EXTRACTED ENTRIES:
:::::

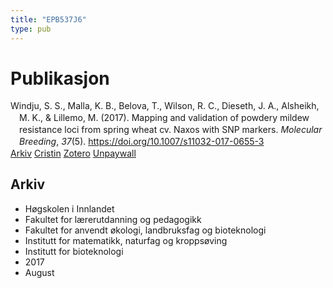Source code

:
 ```yaml
---
title: "EPB537J6"
type: pub
---
```

<h1>Publikasjon</h1>
<article id="csl-bib-container-EPB537J6" class="csl-bib-container">
  <div class="csl-bib-body" style="line-height: 1.35; padding-left: 1em; text-indent:-1em;">
  <div class="csl-entry">Windju, S. S., Malla, K. B., Belova, T., Wilson, R. C., Dieseth, J. A., Alsheikh, M. K., &amp; Lillemo, M. (2017). Mapping and validation of powdery mildew resistance loci from spring wheat cv. Naxos with SNP markers. <i>Molecular Breeding</i>, <i>37</i>(5). <a href="https://doi.org/10.1007/s11032-017-0655-3">https://doi.org/10.1007/s11032-017-0655-3</a></div>
</div>
  <div class="csl-bib-buttons">
    <a href="#taxonomy-article-EPB537J6" class="csl-bib-button">Arkiv</a>
    <a href="https://app.cristin.no/results/show.jsf?id=1487926" alt="Cristin URL" class="csl-bib-button">Cristin</a>
    <a href="http://zotero.org/groups/5402882/items/EPB537J6" alt="Zotero URL" class="csl-bib-button">Zotero</a>
    <a href="https://doi.org/10.1007/s11032-017-0655-3" class="csl-bib-button">Unpaywall</a>
  </div>
  <div id="csl-bib-meta-container-EPB537J6"></div>
</article>
<div id="csl-bib-meta-EPB537J6" class="csl-bib-meta">
  <article id="taxonomy-article-EPB537J6" class="taxonomy-article">
    <h1>Arkiv</h1>
    <ul>
      <li>Høgskolen i Innlandet</li>
      <li>Fakultet for lærerutdanning og pedagogikk</li>
      <li>Fakultet for anvendt økologi, landbruksfag og bioteknologi</li>
      <li>Institutt for matematikk, naturfag og kroppsøving</li>
      <li>Institutt for bioteknologi</li>
      <li>2017</li>
      <li>August</li>
    </ul>
  </article>
</div>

:::::

Without including any image, reproduce the full listing above as written.

TASK SOLUTION:
Source code

:
 ```yaml
---
title: "EPB537J6"
type: pub
---
```

<h1>Publikasjon</h1>
<article id="csl-bib-container-EPB537J6" class="csl-bib-container">
  <div class="csl-bib-body" style="line-height: 1.35; padding-left: 1em; text-indent:-1em;">
  <div class="csl-entry">Windju, S. S., Malla, K. B., Belova, T., Wilson, R. C., Dieseth, J. A., Alsheikh, M. K., &amp; Lillemo, M. (2017). Mapping and validation of powdery mildew resistance loci from spring wheat cv. Naxos with SNP markers. <i>Molecular Breeding</i>, <i>37</i>(5). <a href="https://doi.org/10.1007/s11032-017-0655-3">https://doi.org/10.1007/s11032-017-0655-3</a></div>
</div>
  <div class="csl-bib-buttons">
    <a href="#taxonomy-article-EPB537J6" class="csl-bib-button">Arkiv</a>
    <a href="https://app.cristin.no/results/show.jsf?id=1487926" alt="Cristin URL" class="csl-bib-button">Cristin</a>
    <a href="http://zotero.org/groups/5402882/items/EPB537J6" alt="Zotero URL" class="csl-bib-button">Zotero</a>
    <a href="https://doi.org/10.1007/s11032-017-0655-3" class="csl-bib-button">Unpaywall</a>
  </div>
  <div id="csl-bib-meta-container-EPB537J6"></div>
</article>
<div id="csl-bib-meta-EPB537J6" class="csl-bib-meta">
  <article id="taxonomy-article-EPB537J6" class="taxonomy-article">
    <h1>Arkiv</h1>
    <ul>
      <li>Høgskolen i Innlandet</li>
      <li>Fakultet for lærerutdanning og pedagogikk</li>
      <li>Fakultet for anvendt økologi, landbruksfag og bioteknologi</li>
      <li>Institutt for matematikk, naturfag og kroppsøving</li>
      <li>Institutt for bioteknologi</li>
      <li>2017</li>
      <li>August</li>
    </ul>
  </article>
</div>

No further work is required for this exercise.